Over 100 Yemen soldiers killed in missile, drone attack

DUBAI: More than 100 Yemeni soldiers were killed and scores injured in a missile and drone assault in central Yemen blamed for Huthi rebels, medical and military sources said Sunday.
The attack on Saturday follows months of relative calm in the conflict between the internationally recognized government of the Huthis and Yemen.
The Huthis targeted a mosque in a military camp in Marib’s central province about 170 kilometers (105 miles) east of Sanaa capital during prayers at night, military sources told media.
A medical source at a Marib City Hospital, where the victims were being evacuated, said 100 soldiers were killed and 148 wounded in the attack.
Death tolls in the grinding conflict in Yemen are often disputed, but Marib’s huge list of casualties represents one of the bloodiest single attacks since the war broke out in 2014 when the rebels seized Sanaa.
Saudi-owned Al-Hadath television broadcast a video showing the horrific aftermath of the attack, it said. Parts of the body can be seen on the floor, amid torn debris and on the carpet with blood spilled and spattered against the walls.
The drone and missile attack came a day after a large-scale operation against the Huthis launched by coalition-backed government forces in the Nihm area, north of Sanaa. Fighting in Nihm began on Sunday, according to official news agency Saba, a military source said
“Dozens from the (Huthi) militia were killed and injured,” the source added. Yemeni President Abedrabbo Mansour Hadi condemned the “cowardly and terrorist” attack on the mosque, Saba reported.

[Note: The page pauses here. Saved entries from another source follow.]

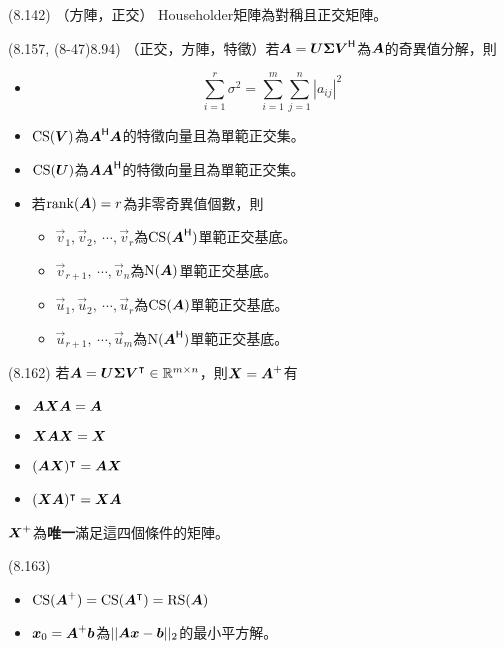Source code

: \item \begin{theorem}{(8.142)} （方陣，正交） Householder矩陣為對稱且正交矩陣。
\end{theorem}

\item \begin{theorem}{(8.157, (8-47)8.94)} （正交，方陣，特徵）若$\boldsymbol{A} = \boldsymbol{U\Sigma V}^{\mathsf{H}}$為$\boldsymbol{A}$的奇異值分解，則
	\begin{itemize}
		\item \begin{equation}
			\sum_{i = 1}^{r} \sigma^2 = \sum_{i = 1}^{m}\sum_{j = 1}^{n}|a_{ij}|^{2}
		\end{equation}
		\item $\operatorname{CS}(\boldsymbol{V})$為$\boldsymbol{A}^{\mathsf{H}}\boldsymbol{A}$的特徵向量且為單範正交集。
		\item $\operatorname{CS}(\boldsymbol{U})$為$\boldsymbol{A}\boldsymbol{A}^{\mathsf{H}}$的特徵向量且為單範正交集。
		\item 若$\operatorname{rank}(\boldsymbol{A}) = r$為非零奇異值個數，則 \begin{itemize}
			\item $\vec{v}_1, \vec{v}_2, \ \cdots, \vec{v}_r$為$\operatorname{CS}(\boldsymbol{A}^{\mathsf{H}})$單範正交基底。
			\item $\vec{v}_{r + 1}, \ \cdots, \vec{v}_n$為$\operatorname{N}(\boldsymbol{A})$單範正交基底。
			\item $\vec{u}_1, \vec{u}_2, \ \cdots, \vec{u}_r$為$\operatorname{CS}(\boldsymbol{A})$單範正交基底。
			\item $\vec{u}_{r + 1}, \ \cdots, \vec{u}_m$為$\operatorname{N}(\boldsymbol{A}^{\mathsf{H}})$單範正交基底。 
		\end{itemize}
	\end{itemize}
\end{theorem}

\item \begin{theorem}{(8.162)} 若$\boldsymbol{A} = \boldsymbol{U\Sigma V}^\intercal \in \mathbb{R}^{m \times n}$，則$\boldsymbol{X} = \boldsymbol{A}^+$有 \begin{itemize}
		\item $\boldsymbol{AXA} = \boldsymbol{A}$
		\item $\boldsymbol{XAX} = \boldsymbol{X}$
		\item $(\boldsymbol{AX})^\intercal = \boldsymbol{AX}$
		\item $(\boldsymbol{XA})^\intercal = \boldsymbol{XA}$
	\end{itemize} $\boldsymbol{X}^+$為\textbf{唯一}滿足這四個條件的矩陣。
\end{theorem}

\item \begin{theorem}{(8.163)} \quad\quad \begin{itemize}
		\item $\operatorname{CS}(\boldsymbol{A}^+) = \operatorname{CS}(\boldsymbol{A}^\intercal) = \operatorname{RS}(\boldsymbol{A})$
		\item $\boldsymbol{x}_0 = \boldsymbol{A}^+ \boldsymbol{b}$為$||\boldsymbol{A}\boldsymbol{x} - \boldsymbol{b}||_2$的最小平方解。
	\end{itemize}
\end{theorem}
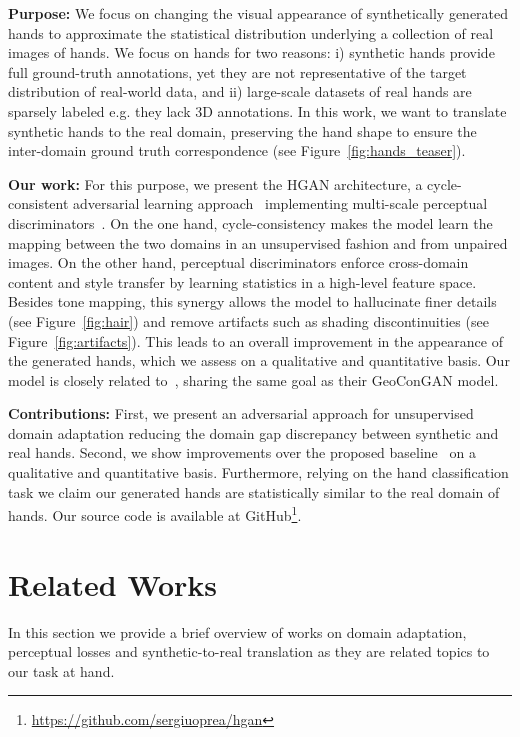 \vspace*{0.1cm}\noindent\textbf{Purpose:} We focus on changing the visual appearance of synthetically generated hands to approximate the statistical distribution underlying a collection of real images of hands. We focus on hands for two reasons: i) synthetic hands provide full ground-truth annotations, yet they are not representative of the target distribution of real-world data, and ii) large-scale datasets of real hands are sparsely labeled e.g. they lack 3D annotations. In this work, we want to translate synthetic hands to the real domain, preserving the hand shape to ensure the inter-domain ground truth correspondence (see Figure~\ref{fig:hands_teaser}).

\vspace*{0.1cm}\noindent\textbf{Our work:} For this purpose, we present the \ac{HGAN} architecture, a cycle-consistent adversarial learning approach~\cite{Zhu2017} implementing multi-scale perceptual discriminators~\cite{Sungatullina2018}. On the one hand, cycle-consistency makes the model learn the mapping between the two domains in an unsupervised fashion and from unpaired images. On the other hand, perceptual discriminators enforce cross-domain content and style transfer by learning statistics in a high-level feature space. Besides tone mapping, this synergy allows the model to hallucinate finer details (see Figure~\ref{fig:hair}) and remove artifacts such as shading discontinuities (see Figure~\ref{fig:artifacts}). This leads to an overall improvement in the appearance of the generated hands, which we assess on a qualitative and quantitative basis. Our model is closely related to~\cite{Mueller2018}, sharing the same goal as their \ac{GeoConGAN} model.

\vspace*{0.1cm}\noindent\textbf{Contributions:} First, we present an adversarial approach for unsupervised domain adaptation reducing the domain gap discrepancy between synthetic and real hands. Second, we show improvements over the proposed baseline~\cite{Mueller2018} on a qualitative and quantitative basis. Furthermore, relying on the hand classification task we claim our generated hands are statistically similar to the real domain of hands. Our source code is available at GitHub\footnote{\href{https://github.com/sergiuoprea/hgan}{https://github.com/sergiuoprea/hgan}}.

\section{Related Works}
\label{cha:synthtoreal:sec:relatedworks}
In this section we provide a brief overview of works on domain adaptation, perceptual losses and synthetic-to-real translation as they are related topics to our task at hand.

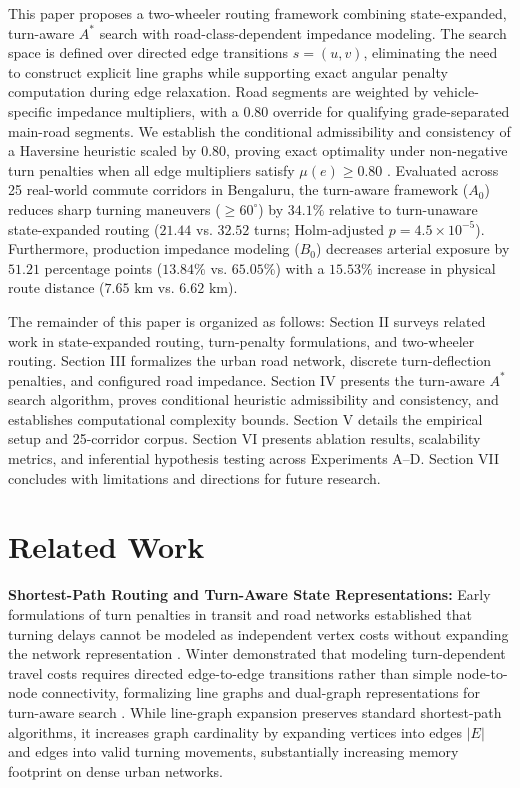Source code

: \documentclass[conference]{IEEEtran}
\begin{document}
This paper proposes a two-wheeler routing framework combining state-expanded, turn-aware $A^*$ search with road-class-dependent impedance modeling. The search space is defined over directed edge transitions $s=(u, v)$, eliminating the need to construct explicit line graphs while supporting exact angular penalty computation during edge relaxation. Road segments are weighted by vehicle-specific impedance multipliers, with a $0.80$ override for qualifying grade-separated main-road segments. We establish the conditional admissibility and consistency of a Haversine heuristic scaled by $0.80$, proving exact optimality under non-negative turn penalties when all edge multipliers satisfy $\mu(e) \ge 0.80$ \cite{hart1968formal}. Evaluated across 25 real-world commute corridors in Bengaluru, the turn-aware framework ($A_0$) reduces sharp turning maneuvers ($\ge 60^\circ$) by $34.1\%$ relative to turn-unaware state-expanded routing ($21.44$ vs. $32.52$ turns; Holm-adjusted $p = 4.5 \times 10^{-5}$). Furthermore, production impedance modeling ($B_0$) decreases arterial exposure by $51.21$ percentage points ($13.84\%$ vs. $65.05\%$) with a $15.53\%$ increase in physical route distance ($7.65\text{ km}$ vs. $6.62\text{ km}$).

The remainder of this paper is organized as follows: Section II surveys related work in state-expanded routing, turn-penalty formulations, and two-wheeler routing. Section III formalizes the urban road network, discrete turn-deflection penalties, and configured road impedance. Section IV presents the turn-aware $A^*$ search algorithm, proves conditional heuristic admissibility and consistency, and establishes computational complexity bounds. Section V details the empirical setup and 25-corridor corpus. Section VI presents ablation results, scalability metrics, and inferential hypothesis testing across Experiments A--D. Section VII concludes with limitations and directions for future research.

\section{Related Work}

\noindent\textbf{Shortest-Path Routing and Turn-Aware State Representations:} Early formulations of turn penalties in transit and road networks established that turning delays cannot be modeled as independent vertex costs without expanding the network representation \cite{kirby1969minimum}. Winter demonstrated that modeling turn-dependent travel costs requires directed edge-to-edge transitions rather than simple node-to-node connectivity, formalizing line graphs and dual-graph representations for turn-aware search \cite{winter2002modeling}. While line-graph expansion preserves standard shortest-path algorithms, it increases graph cardinality by expanding vertices into edges $|E|$ and edges into valid turning movements, substantially increasing memory footprint on dense urban networks.
\end{document}
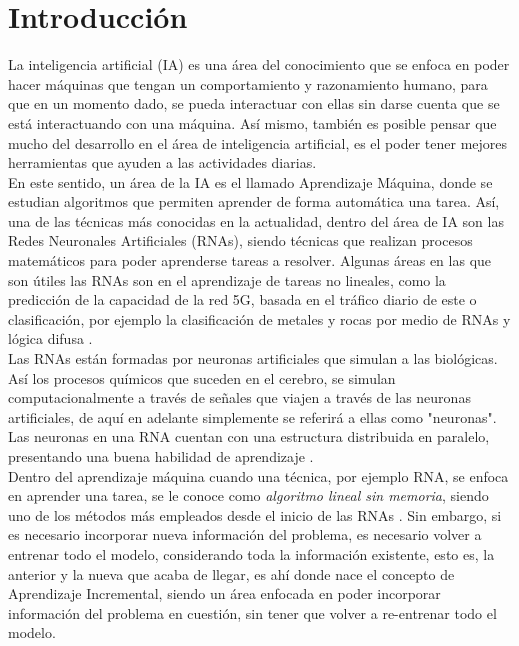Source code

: \chapter{Introducción}

	
    La inteligencia artificial (IA) es una área del conocimiento que se enfoca en poder hacer máquinas 
    que tengan un comportamiento y razonamiento humano, para que en un momento dado, se pueda interactuar con 
    ellas sin darse cuenta que se est\'a interactuando con una máquina. Así mismo, también es posible 
    pensar que mucho del desarrollo en el área de inteligencia artificial, es el poder tener 
    mejores herramientas que ayuden a las actividades diarias.\\

    En este sentido, un área de la IA es el llamado Aprendizaje Máquina, donde se estudian algoritmos
    que permiten aprender de forma automática una tarea. Así, una de las técnicas más conocidas en la 
    actualidad, dentro del área de IA son las Redes Neuronales Artificiales (RNAs), siendo técnicas que 
    realizan procesos matemáticos para poder aprenderse tareas a resolver. Algunas áreas en las que
    son útiles las RNAs son en el aprendizaje de tareas no lineales, como la predicción de
    la capacidad de la red 5G, basada en el tráfico diario de este \cite{zhao2022} o clasificación, por ejemplo 
    la clasificación de metales y rocas por medio de RNAs y lógica difusa \cite{salazar2013}.\\

    Las RNAs están formadas por neuronas artificiales que simulan a las biológicas. Así los procesos
    químicos que suceden en el cerebro, se simulan computacionalmente a través de señales que viajen
    a través de las neuronas artificiales, de aquí en adelante simplemente se referirá a ellas como 
    "neuronas". Las neuronas en una RNA cuentan con una estructura distribuida en paralelo, presentando 
    una buena habilidad de aprendizaje \cite{liu2015}.\\

    Dentro del aprendizaje máquina cuando una técnica, por ejemplo RNA, se enfoca en aprender una tarea, se le 
    conoce como \textit{algoritmo lineal sin memoria}, siendo uno de los métodos más empleados desde el
    inicio de las RNAs \cite{GiraudCarrier2000}. Sin embargo, si es necesario incorporar nueva
    información del problema,  es necesario volver a entrenar todo el modelo, considerando toda 
    la información existente, esto es, la anterior y la nueva que acaba de llegar, es ahí donde nace el
    concepto de Aprendizaje Incremental, siendo un área enfocada en poder incorporar información 
    del problema en cuestión, sin tener que volver a re-entrenar todo el modelo.\\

“The disgraceful actions of the Huthi militia without a doubt confirm its unwillingness to (achieve) peace, because it knows nothing but death and destruction and is a cheap Iranian tool in the region,” it quoted Hadi as saying.
The president also emphasized the importance of increased military readiness “to disrupt hostile and disruptive plans and preserve security and stability.”
The Huthis made no immediate assertion of responsibility and the Saba report gave no death toll.
The rise in violence comes shortly after UN envoy Martin Griffiths accepted a substantial decline in air strikes and ground force movement.
“We are surely, and I hope this is true and I hope it will remain so, witnessing one of the quietest periods of this conflict,” he said in a briefing to the UN Security Council on Thursday
“Experience however tells us that military de-escalation cannot be sustained without political progress between the parties, and this has become the next challenge.”